Il Centro Donna Giustizia dal 2000 gestisce il Progetto regionale Oltre la strada, che sviluppa programmi di protezione e integrazione sociale per donne vittime di tratta e sfruttamento sessuale o grave sfruttamento lavorativo.
Il sistema italiano d’intervento rispetto alla tratta di persone ed al grave sfruttamento cerca di bilanciare l’aspetto repressivo con un approccio incentrato sulla tutela dei diritti della persona, e si fonda su due principali strumenti normativi:
• l’articolo 18 del D.Lgs. 286/98 (Testo Unico sull’immigrazione)
• la Legge 228/2003 “Misure contro la tratta di persone”
Il pilastro normativo del “modello italiano” di lotta alla tratta e alle forme di grave sfruttamento è rappresentato dall’articolo 18 del d.lgs. 286/98 (T.U. Immigrazione), che offre alle vittime la possibilità di fuoriuscita dalle situazioni di assoggettamento e coercizione attraverso:
•il rilascio di uno speciale permesso di soggiorno per motivi di “protezione sociale”;
• la partecipazione a programmi di assistenza ed integrazione sociale.
Il permesso di soggiorno ex art.18 ha durata di sei mesi, rinnovabile per un ulteriore anno, è convertibile in permesso per motivi di lavoro o di studio, consente fin dall’inizio di poter lavorare, e viene rilasciato dalla Questura territoriale competente – alla quale spetta la valutazione decisiva in merito – in presenza di:
• situazioni di grave sfruttamento o violenza;
• pericolo concreto e attuale per l’incolumità della vittima (o dei familiari nel paese di origine) a causa del tentativo di sottrarsi a tali situazioni.
Il permesso di soggiorno ex art.18 può essere ottenuto attraverso due percorso
• “percorso giudiziario”, subordinato alla denuncia o alla testimonianza della vittima (con parere o su proposta della Procura territoriale competente);
• “percorso sociale”, su proposta di enti locali e associazioni accreditate che gestiscono programmi di assistenza e integrazione sociale (la vittima è tenuta comunque a fornire informazioni che permettano di evidenziare la sussistenza degli elementi di violenza e grave sfruttamento).
La previsione di un “doppio binario” sta ad indicare – come poi ribadito dalla giurisprudenza, nonché da circolari ministeriali applicative – che il rilascio del permesso di soggiorno ex art.18 non ha carattere premiale rispetto alla collaborazione giudiziaria; l’esperienza di questi anni ha comunque dimostrato che l’applicazione del “percorso sociale” non risponde solo ad esigenze di tutela dei diritti, ma anche a un’efficace strategia investigativa, perché il periodo di inserimento nei programmi di assistenza permette la rimozione di paure e pericoli che inizialmente possono ostacolare la relazione con l’autorità giudiziaria.

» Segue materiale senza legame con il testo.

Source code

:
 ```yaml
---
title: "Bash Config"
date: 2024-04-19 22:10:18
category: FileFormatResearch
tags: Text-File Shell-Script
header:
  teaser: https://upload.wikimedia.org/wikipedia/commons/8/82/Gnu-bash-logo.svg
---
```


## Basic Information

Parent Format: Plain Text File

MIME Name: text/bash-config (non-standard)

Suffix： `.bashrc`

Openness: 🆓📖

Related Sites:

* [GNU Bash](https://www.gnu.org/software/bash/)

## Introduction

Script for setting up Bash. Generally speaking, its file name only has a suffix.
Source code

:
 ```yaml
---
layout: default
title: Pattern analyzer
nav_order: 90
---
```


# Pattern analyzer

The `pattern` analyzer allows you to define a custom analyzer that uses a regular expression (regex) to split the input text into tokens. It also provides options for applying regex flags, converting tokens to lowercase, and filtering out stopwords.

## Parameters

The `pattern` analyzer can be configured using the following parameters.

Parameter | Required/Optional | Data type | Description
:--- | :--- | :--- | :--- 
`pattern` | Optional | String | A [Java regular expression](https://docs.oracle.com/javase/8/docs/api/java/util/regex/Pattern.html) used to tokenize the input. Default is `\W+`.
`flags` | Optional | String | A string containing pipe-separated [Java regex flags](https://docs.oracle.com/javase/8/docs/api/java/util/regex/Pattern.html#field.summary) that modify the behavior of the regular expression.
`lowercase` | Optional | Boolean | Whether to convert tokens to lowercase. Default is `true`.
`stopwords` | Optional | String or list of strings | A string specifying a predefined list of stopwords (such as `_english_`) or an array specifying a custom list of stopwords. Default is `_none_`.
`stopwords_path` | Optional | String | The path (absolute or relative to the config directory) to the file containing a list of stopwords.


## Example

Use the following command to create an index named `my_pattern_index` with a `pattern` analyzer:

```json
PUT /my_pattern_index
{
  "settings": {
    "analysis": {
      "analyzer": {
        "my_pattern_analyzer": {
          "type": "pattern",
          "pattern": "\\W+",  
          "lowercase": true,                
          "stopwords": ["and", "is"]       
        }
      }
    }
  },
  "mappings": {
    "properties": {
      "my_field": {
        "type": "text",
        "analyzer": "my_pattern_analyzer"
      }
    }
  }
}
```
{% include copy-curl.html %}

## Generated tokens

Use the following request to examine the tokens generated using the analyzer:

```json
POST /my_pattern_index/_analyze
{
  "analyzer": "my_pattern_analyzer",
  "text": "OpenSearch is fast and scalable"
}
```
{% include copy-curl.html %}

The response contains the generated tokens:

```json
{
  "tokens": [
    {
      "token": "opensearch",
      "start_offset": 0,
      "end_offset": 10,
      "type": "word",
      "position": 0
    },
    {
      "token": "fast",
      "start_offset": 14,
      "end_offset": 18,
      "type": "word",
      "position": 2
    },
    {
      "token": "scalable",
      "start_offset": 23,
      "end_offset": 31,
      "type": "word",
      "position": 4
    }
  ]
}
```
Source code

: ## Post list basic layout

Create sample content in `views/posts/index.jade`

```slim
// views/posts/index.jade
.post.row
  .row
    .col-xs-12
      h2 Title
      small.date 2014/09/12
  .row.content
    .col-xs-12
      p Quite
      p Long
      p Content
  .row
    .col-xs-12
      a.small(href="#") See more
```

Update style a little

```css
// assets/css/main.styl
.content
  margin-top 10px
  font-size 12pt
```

Dal 2015 le vittime di tratta possono usufruire anche di un ulteriore strumento di tutela, rappresentato dall’articolo 17 del decreto legislativo 142/2015.
In particolar modo il comma due indica come “ai richiedenti protezione internazionale identificati come vittime della tratta di esseri umani si applica il programma unico di emersione, assistenza ed integrazione sociale di cui all’articolo 18, comma 3-bis del decreto legislativo 25 luglio 1998 n. 286.”
“Persone portatrici di esigenze particolari (art. 17): sono individuate le categorie di persone vulnerabili che possono aver bisogno di misure di assistenza particolari e rispetto all’abrogata previsione normativa sono considerate persone vulnerabili anche i minori non accompagnati, le vittime della tratta di esseri umani, le persone affette da gravi malattie o da disturbi mentali, le vittime di tortura o di gravi violenze anche se legata all’orientamento sessuale o all’identità di genere e le vittime di mutilazioni genitali.” (tratto dal sito Asgi –Associazione Studi Giuridici sull’Immigrazione).
Questo decreto apre un nuovo scenario d’intervento verso tutte le persone vittime di tratta ma non ancora di sfruttamento sessuale in Italia, per le quali in precedenza il programma Articolo 18 non poteva essere applicato.